Entries shown:

=-=-=

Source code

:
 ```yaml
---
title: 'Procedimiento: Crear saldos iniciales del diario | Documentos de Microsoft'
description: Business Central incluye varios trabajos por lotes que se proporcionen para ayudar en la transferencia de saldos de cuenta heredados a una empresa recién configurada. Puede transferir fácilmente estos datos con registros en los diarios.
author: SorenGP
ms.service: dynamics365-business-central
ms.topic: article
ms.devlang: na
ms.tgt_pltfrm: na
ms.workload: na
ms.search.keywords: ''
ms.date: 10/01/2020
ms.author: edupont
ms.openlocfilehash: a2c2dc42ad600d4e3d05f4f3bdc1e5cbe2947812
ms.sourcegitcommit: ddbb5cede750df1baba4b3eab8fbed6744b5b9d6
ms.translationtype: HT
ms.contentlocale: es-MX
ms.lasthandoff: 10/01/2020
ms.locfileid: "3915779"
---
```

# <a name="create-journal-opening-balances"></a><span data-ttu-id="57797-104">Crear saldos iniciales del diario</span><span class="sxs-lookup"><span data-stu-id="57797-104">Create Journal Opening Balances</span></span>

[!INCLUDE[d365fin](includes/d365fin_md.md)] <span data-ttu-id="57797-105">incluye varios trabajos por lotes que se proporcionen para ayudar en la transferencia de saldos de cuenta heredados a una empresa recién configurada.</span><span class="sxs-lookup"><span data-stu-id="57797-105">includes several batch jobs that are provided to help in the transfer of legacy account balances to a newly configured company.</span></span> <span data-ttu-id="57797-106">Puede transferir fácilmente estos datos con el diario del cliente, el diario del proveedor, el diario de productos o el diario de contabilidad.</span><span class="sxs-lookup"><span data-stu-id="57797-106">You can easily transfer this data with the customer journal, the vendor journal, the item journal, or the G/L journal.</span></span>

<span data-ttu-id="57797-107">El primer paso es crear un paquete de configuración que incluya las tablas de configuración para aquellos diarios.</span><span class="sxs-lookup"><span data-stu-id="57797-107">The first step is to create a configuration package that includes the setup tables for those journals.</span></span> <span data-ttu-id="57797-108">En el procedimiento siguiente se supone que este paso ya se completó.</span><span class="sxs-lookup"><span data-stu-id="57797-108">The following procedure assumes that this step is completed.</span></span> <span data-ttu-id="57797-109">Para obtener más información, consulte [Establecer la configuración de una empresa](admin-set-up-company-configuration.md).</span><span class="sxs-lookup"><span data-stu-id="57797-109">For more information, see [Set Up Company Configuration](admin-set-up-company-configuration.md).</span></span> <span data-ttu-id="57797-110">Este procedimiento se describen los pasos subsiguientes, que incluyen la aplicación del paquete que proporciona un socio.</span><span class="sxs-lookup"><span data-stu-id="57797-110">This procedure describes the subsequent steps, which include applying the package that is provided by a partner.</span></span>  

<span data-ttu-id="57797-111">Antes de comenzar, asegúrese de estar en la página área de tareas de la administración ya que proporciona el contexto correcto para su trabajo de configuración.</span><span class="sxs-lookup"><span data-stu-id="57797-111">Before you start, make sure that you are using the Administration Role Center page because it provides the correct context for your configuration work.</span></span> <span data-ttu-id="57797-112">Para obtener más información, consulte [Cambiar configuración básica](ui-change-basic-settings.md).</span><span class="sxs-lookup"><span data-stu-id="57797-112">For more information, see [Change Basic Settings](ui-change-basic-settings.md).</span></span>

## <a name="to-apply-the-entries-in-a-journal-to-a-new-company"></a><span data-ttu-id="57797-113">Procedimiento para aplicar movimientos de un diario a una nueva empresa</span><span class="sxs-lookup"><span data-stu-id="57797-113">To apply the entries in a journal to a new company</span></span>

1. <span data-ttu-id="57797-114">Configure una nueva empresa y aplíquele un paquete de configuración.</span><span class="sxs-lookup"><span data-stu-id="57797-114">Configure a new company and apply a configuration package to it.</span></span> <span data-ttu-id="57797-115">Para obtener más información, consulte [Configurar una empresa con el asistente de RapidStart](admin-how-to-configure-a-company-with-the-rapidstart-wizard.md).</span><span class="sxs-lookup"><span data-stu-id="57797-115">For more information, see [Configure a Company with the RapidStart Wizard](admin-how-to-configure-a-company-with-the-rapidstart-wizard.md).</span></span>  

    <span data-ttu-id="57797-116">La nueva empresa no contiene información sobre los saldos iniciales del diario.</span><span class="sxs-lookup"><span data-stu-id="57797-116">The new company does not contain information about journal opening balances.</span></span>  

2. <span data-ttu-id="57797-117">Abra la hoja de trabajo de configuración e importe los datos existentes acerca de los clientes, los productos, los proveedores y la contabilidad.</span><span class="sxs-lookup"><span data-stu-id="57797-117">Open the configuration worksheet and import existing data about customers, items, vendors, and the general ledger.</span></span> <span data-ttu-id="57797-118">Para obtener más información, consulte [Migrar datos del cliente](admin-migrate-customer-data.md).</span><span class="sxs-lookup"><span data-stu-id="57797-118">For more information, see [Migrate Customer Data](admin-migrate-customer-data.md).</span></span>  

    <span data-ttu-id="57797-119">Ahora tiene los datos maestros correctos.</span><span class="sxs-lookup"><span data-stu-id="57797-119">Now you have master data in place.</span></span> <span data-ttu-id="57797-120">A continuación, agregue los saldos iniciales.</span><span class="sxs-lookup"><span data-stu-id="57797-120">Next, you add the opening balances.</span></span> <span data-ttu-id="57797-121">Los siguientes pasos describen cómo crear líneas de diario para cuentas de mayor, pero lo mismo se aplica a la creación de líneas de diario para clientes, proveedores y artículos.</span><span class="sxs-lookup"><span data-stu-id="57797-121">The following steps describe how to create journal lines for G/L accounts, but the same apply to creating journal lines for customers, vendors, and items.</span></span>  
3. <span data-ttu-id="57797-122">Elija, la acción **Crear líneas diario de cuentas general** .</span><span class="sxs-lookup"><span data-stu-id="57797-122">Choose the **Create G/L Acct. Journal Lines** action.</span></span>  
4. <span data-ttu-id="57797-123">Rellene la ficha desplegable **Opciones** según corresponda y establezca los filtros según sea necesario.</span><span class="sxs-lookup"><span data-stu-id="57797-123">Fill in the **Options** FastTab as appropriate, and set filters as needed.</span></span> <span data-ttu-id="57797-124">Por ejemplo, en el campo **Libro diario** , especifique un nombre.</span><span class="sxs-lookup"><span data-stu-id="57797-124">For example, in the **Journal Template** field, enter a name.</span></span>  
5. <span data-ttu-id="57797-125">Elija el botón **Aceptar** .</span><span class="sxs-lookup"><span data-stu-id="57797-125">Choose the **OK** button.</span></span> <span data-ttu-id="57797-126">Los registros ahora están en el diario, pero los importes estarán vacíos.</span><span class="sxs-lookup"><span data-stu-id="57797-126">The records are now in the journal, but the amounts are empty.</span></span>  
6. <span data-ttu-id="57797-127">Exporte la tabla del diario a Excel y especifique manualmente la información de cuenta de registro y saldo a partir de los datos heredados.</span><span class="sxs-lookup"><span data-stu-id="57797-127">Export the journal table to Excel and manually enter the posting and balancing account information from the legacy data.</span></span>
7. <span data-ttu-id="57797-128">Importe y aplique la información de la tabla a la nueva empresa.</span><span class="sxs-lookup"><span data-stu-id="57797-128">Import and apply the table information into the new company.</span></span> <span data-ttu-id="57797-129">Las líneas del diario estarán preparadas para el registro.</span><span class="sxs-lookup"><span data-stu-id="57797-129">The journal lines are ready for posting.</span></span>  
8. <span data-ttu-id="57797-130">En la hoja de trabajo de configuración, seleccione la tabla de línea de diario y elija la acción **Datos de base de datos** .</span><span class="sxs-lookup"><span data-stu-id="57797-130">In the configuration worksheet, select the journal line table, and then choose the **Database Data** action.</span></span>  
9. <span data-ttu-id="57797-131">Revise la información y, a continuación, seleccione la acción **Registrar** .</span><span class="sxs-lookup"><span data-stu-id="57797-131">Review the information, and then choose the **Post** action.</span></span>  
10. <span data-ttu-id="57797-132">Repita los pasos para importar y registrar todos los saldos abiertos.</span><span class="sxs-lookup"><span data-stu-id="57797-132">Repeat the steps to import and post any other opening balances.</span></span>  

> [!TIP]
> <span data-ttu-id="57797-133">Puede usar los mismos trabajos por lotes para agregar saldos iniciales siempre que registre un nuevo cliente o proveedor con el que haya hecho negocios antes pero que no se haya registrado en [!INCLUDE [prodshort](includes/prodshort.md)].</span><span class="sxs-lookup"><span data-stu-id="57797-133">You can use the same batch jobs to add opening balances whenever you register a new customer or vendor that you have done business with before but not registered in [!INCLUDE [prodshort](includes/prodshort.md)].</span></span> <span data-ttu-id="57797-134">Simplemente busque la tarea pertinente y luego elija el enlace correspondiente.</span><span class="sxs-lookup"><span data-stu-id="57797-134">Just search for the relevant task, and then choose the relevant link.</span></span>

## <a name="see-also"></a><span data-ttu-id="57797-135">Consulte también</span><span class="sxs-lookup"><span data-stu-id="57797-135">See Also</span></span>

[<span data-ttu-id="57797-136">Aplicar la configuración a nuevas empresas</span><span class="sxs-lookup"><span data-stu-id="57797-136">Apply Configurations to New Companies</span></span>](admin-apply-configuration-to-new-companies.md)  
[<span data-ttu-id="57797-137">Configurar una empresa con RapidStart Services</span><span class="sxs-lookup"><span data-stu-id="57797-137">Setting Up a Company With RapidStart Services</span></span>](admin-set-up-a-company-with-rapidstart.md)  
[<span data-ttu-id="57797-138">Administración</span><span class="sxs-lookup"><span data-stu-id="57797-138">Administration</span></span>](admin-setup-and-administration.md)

=-=-=

Exercise description:
Transcribe, word for word, the data above from its first line through the line with "the G/L journal.</span></span>", and include nothing else.

Finished task:
Source code

:
 ```yaml
---
title: 'Procedimiento: Crear saldos iniciales del diario | Documentos de Microsoft'
description: Business Central incluye varios trabajos por lotes que se proporcionen para ayudar en la transferencia de saldos de cuenta heredados a una empresa recién configurada. Puede transferir fácilmente estos datos con registros en los diarios.
author: SorenGP
ms.service: dynamics365-business-central
ms.topic: article
ms.devlang: na
ms.tgt_pltfrm: na
ms.workload: na
ms.search.keywords: ''
ms.date: 10/01/2020
ms.author: edupont
ms.openlocfilehash: a2c2dc42ad600d4e3d05f4f3bdc1e5cbe2947812
ms.sourcegitcommit: ddbb5cede750df1baba4b3eab8fbed6744b5b9d6
ms.translationtype: HT
ms.contentlocale: es-MX
ms.lasthandoff: 10/01/2020
ms.locfileid: "3915779"
---
```

# <a name="create-journal-opening-balances"></a><span data-ttu-id="57797-104">Crear saldos iniciales del diario</span><span class="sxs-lookup"><span data-stu-id="57797-104">Create Journal Opening Balances</span></span>

[!INCLUDE[d365fin](includes/d365fin_md.md)] <span data-ttu-id="57797-105">incluye varios trabajos por lotes que se proporcionen para ayudar en la transferencia de saldos de cuenta heredados a una empresa recién configurada.</span><span class="sxs-lookup"><span data-stu-id="57797-105">includes several batch jobs that are provided to help in the transfer of legacy account balances to a newly configured company.</span></span> <span data-ttu-id="57797-106">Puede transferir fácilmente estos datos con el diario del cliente, el diario del proveedor, el diario de productos o el diario de contabilidad.</span><span class="sxs-lookup"><span data-stu-id="57797-106">You can easily transfer this data with the customer journal, the vendor journal, the item journal, or the G/L journal.</span></span>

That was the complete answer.